延续 mechanistic interpretability 脉络（induction heads、function vectors、activation patching）。
方法形式上属 contrastive / steering decoding 家族（CAD、DoLa、representation engineering）。
与传统 personalization 路线（RLHF、LoRA fine-tune、prompt-tuning、retrieval-based persona）形成互补，强调训练-free 与可解释性。

尚未回答的问题

Preference Heads 在不同模型家族、规模间是否稳定迁移？
PCS 对用户样本数量与噪声的鲁棒性如何？
与 CAD/DoLa 等 contrastive decoding 方法的正交性与叠加收益？
是否存在多维偏好（风格 vs 话题）间的 head 解耦？
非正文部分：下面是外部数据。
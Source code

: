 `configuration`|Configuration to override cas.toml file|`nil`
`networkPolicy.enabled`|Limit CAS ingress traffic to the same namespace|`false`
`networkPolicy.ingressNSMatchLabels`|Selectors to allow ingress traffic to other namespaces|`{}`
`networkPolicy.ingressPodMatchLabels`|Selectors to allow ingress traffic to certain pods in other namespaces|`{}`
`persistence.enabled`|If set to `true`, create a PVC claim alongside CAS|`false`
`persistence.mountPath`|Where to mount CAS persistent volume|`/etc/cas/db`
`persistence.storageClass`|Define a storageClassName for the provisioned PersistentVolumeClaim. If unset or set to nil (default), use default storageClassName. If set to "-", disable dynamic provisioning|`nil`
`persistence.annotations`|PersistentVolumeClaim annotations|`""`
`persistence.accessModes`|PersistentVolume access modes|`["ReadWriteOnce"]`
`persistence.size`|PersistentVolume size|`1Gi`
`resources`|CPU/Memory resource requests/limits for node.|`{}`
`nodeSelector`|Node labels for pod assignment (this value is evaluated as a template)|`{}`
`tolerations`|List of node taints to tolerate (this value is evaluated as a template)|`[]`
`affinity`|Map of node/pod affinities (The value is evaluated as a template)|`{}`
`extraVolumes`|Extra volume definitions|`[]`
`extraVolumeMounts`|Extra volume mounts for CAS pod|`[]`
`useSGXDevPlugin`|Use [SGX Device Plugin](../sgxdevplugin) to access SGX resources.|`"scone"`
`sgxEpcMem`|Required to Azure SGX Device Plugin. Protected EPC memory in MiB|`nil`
长上下文与多轮对话下表现？
安全性：能否被用来放大不良偏好或绕过对齐约束？

原始摘要

Large Language Models (LLMs) exhibit strong implicit personalization ability, yet most existing approaches treat this behavior as a black box, relying on prompt engineering or fine tuning on user data. In this work, we adopt a mechanistic interpretability perspective and hypothesize the existence of a sparse set of Preference Heads, attention heads that encode user specific stylistic and topical preferences and exert a causal influence on generation. We introduce Differential Preference Steering (DPS), a training free framework that (1) identifies Preference Heads through causal masking analysis and (2) leverages them for controllable and interpretable personalization at inference time. DPS computes a Preference Contribution Score (PCS) for each attention head, directly measuring its causal impact on user aligned outputs. During decoding, we contrast model predictions with and without Preference Heads, amplifying the difference between personalized and generic logits to selectively strengthen preference aligned continuations. Experiments on widely used personalization benchmarks across multiple LLMs demonstrate consistent gains in personalization fidelity while preserving content coherence and low computational overhead. Beyond empirical improvements, DPS provides a mechanistic explanation of where and how personalization emerges within transformer architectures. Our implementation is publicly available.